> What needs to be done
Please return exactly the lines from the top of the data through the line that contains "O sistema reconhece", and skip all pictures.

> Provided data

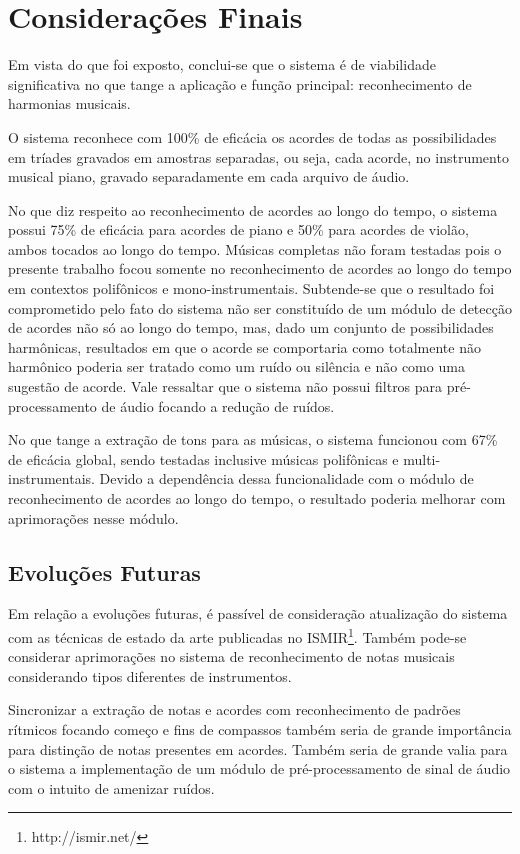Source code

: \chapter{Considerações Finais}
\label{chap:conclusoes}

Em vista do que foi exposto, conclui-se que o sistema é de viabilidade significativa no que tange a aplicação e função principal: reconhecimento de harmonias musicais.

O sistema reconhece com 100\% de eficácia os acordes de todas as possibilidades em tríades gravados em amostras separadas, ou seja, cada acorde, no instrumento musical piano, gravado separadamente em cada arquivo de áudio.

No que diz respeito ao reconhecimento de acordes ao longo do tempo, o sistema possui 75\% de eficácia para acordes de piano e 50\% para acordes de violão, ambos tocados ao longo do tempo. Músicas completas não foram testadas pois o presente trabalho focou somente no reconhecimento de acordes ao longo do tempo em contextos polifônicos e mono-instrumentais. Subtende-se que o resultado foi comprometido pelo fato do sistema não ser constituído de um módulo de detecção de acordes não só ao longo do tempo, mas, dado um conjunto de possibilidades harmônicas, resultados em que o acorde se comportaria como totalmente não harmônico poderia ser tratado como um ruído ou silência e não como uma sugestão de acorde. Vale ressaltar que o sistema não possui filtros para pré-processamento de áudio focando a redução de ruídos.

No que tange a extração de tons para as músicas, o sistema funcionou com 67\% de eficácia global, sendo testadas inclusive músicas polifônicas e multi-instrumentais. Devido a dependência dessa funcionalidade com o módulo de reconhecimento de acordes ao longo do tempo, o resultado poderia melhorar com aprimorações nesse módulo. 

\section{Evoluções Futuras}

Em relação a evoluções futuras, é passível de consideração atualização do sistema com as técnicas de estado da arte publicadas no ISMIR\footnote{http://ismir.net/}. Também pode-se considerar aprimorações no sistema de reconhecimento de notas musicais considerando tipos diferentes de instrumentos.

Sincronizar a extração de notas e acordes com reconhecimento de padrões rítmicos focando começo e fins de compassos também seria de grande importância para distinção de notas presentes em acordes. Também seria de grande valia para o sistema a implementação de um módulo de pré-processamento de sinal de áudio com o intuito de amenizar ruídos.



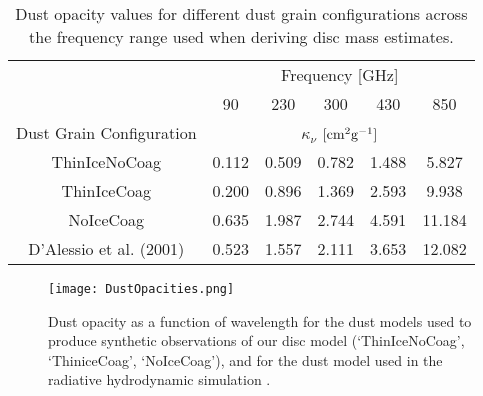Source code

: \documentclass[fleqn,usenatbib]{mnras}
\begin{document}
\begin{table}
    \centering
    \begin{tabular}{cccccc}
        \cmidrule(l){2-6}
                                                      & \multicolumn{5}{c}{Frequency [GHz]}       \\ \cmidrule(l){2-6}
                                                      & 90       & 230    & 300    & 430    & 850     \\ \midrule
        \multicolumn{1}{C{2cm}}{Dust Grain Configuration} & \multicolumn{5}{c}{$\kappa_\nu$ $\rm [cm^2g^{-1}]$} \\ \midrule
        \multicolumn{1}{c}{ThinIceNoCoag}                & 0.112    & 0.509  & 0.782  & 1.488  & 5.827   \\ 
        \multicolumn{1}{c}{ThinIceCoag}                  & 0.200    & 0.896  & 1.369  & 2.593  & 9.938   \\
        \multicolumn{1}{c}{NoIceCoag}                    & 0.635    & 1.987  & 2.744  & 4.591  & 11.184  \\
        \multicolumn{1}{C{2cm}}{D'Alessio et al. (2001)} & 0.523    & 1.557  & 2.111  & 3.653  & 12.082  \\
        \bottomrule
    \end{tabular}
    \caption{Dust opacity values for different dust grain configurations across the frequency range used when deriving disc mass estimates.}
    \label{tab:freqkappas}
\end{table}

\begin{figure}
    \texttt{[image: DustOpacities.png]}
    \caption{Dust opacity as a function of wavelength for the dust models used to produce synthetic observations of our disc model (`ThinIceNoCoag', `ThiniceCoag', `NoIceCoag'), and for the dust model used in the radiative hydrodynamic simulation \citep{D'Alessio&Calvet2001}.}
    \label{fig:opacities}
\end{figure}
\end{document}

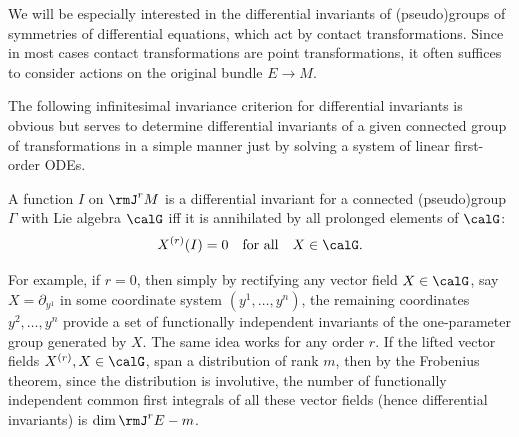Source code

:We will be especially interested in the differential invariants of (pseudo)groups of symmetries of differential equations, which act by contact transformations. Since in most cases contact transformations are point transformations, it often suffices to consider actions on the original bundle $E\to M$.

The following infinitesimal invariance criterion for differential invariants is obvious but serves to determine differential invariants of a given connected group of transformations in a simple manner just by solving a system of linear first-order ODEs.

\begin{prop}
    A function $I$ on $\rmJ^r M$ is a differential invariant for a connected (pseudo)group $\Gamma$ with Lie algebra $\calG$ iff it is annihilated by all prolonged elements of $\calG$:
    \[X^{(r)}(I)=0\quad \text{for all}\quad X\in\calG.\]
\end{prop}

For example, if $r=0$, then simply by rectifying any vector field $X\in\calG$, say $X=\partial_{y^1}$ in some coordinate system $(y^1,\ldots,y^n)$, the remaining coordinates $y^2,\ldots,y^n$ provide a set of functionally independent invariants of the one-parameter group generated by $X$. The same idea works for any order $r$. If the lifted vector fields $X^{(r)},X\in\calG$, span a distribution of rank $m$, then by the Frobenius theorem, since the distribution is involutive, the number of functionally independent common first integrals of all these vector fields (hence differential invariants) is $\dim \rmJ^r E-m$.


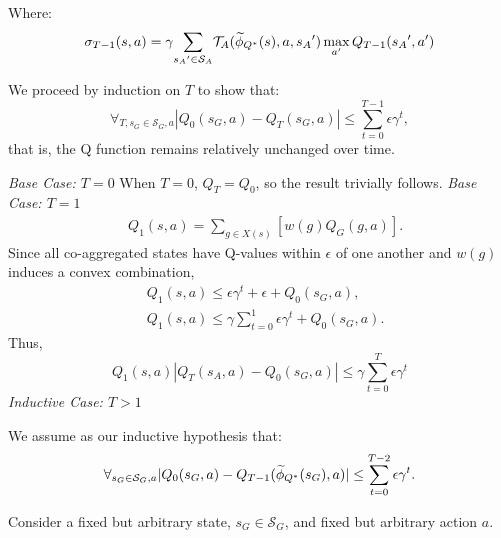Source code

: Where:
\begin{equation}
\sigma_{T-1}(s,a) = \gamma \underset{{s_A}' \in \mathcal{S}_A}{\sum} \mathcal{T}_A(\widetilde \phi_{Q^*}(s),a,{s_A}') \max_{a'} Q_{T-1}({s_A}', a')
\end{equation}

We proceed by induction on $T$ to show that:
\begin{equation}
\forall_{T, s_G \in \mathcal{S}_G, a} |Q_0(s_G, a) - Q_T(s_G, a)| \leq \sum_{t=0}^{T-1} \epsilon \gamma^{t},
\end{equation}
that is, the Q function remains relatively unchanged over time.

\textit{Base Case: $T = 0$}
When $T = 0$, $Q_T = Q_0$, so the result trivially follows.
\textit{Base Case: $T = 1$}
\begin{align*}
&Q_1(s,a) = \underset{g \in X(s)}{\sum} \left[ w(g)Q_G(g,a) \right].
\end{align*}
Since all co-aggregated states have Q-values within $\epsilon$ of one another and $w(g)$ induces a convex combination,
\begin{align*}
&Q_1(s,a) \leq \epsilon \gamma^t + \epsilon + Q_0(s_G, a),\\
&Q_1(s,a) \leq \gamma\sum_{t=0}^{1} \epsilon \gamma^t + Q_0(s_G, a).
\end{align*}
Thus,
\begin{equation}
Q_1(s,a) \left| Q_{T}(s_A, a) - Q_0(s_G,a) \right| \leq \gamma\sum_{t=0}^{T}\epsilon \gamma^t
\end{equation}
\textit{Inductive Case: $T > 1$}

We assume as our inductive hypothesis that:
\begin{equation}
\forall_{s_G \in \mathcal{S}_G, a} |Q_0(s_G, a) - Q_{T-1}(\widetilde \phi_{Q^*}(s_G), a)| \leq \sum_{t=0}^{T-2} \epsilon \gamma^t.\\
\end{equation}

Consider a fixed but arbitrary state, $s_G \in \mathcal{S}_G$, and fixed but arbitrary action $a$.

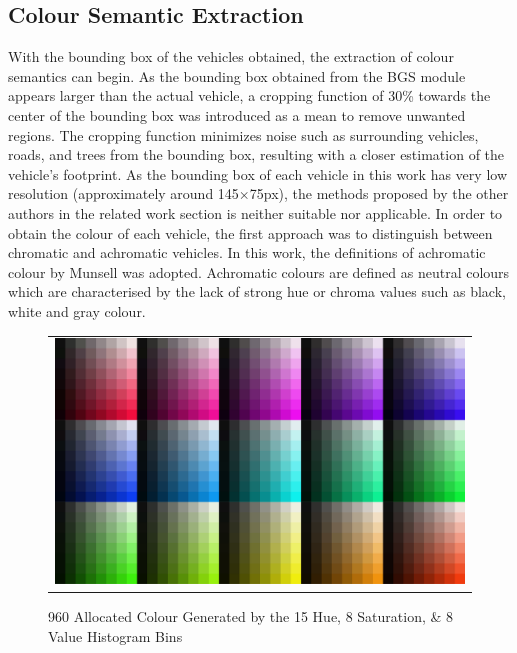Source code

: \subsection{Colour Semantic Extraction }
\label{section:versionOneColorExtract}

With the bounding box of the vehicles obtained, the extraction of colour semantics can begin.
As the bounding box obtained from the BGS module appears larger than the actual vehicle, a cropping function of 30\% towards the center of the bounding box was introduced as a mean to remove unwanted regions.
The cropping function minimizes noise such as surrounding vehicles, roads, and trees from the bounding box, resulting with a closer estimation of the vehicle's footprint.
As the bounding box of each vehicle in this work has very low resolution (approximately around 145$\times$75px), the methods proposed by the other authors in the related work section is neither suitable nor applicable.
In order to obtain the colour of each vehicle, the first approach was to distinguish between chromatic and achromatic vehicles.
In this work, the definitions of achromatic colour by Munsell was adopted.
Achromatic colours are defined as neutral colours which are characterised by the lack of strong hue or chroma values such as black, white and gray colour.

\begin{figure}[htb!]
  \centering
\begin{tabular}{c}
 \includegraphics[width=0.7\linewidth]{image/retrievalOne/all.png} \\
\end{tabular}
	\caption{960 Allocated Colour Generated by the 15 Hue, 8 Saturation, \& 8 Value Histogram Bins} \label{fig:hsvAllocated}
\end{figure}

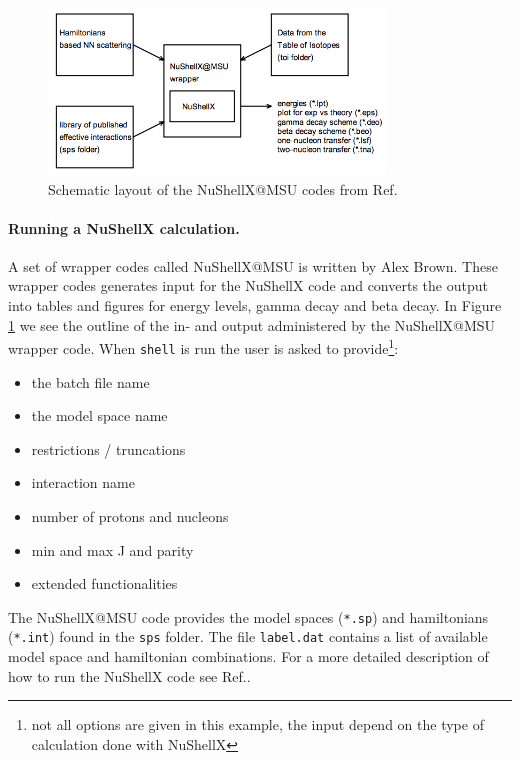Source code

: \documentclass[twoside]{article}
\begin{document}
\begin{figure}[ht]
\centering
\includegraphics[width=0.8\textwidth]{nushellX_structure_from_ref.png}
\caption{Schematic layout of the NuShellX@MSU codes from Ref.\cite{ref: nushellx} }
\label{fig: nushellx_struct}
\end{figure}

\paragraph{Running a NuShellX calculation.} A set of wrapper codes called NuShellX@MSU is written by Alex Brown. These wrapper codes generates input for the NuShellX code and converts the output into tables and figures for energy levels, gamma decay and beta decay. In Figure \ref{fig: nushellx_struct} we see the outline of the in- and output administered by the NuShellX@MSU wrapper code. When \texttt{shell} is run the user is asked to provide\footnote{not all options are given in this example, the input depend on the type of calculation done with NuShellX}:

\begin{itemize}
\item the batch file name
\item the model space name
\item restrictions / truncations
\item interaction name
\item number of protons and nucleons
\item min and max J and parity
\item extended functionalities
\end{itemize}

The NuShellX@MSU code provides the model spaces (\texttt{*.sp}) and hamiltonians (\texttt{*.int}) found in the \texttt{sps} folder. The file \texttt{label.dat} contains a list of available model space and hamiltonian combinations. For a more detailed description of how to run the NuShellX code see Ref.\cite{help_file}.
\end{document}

> Answer space
Source code

: \chapter{Considerações Finais}
\label{chap:conclusoes}

Em vista do que foi exposto, conclui-se que o sistema é de viabilidade significativa no que tange a aplicação e função principal: reconhecimento de harmonias musicais.

O sistema reconhece com 100\% de eficácia os acordes de todas as possibilidades em tríades gravados em amostras separadas, ou seja, cada acorde, no instrumento musical piano, gravado separadamente em cada arquivo de áudio.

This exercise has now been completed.